TITLE:
Genetic Analysis of Tomato Fruit Ripening at Polypeptide Profiles Level through Quantitative and Multivariate Approaches
AUTHORS:
Ezequiel Marchionni Basté, Javier H. Pereira da Costa, Gustavo R. Rodríguez, Roxana Zorzoli, Guillermo R. Pratta
KEYWORDS:
Solanum lycopersicum, Plant Genetic Resources, Proteomics, Cluster Analysis
JOURNAL NAME:
American Journal of Plant Sciences,
Vol.5 No.13,
June
18,
2014
ABSTRACT:
Multivariate
analysis became essential in functional and structural Genomics because of the
large quantity of biological data provided by these new research areas. Diallel
mating design was widely applied to analyze the heritability of quantitative
traits but it was recently used for approaching to the inheritance patterns of
other levels of gene expression such as transcript profiles.
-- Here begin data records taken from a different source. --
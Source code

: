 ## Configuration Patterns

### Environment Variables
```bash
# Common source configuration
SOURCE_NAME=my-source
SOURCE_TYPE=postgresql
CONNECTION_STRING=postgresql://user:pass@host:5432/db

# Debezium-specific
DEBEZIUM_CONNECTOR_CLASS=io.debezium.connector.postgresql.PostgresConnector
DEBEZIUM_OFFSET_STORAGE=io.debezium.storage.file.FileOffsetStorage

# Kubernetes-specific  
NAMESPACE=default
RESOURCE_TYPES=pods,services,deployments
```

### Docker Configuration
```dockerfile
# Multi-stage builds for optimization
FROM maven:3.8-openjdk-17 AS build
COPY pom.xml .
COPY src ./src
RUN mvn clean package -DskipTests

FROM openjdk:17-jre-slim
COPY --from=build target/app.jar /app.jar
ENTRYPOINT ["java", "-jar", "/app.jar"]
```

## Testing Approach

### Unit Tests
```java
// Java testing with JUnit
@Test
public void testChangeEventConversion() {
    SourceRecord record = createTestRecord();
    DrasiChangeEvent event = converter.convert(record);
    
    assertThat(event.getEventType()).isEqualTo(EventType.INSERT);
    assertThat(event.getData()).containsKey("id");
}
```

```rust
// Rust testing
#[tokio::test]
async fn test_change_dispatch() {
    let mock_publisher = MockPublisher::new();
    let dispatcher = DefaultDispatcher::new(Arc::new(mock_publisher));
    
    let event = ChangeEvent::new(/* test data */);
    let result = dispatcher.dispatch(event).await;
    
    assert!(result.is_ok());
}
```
Investigating the
inheritance pattern of total polypeptide profiles with a diallel design remains
as a vacancy subject. The objective of the present research was to infer the
inheritance of total polypeptides profiles from tomato pericarp tissue at four
different ripening stages in a diallel mating design including five recombinant
inbred lines (RILs) and their ten second cycle hybrids (SCH). To achieve this
objective, a multivariate analysis was applied to identify eventual inheritance
patterns through a data mining approach and then univariate analyses were
used to verify these patterns. Mainly dominance and also overdominance, though
in a minor percentage, contributed to the gene actions involved in their
genetic basis. Multivariate analysis was efficient in identifying inheritance
patterns of total polypeptide profiles through a data mining approach, and
univariate analyses largely verified the identified gene actions.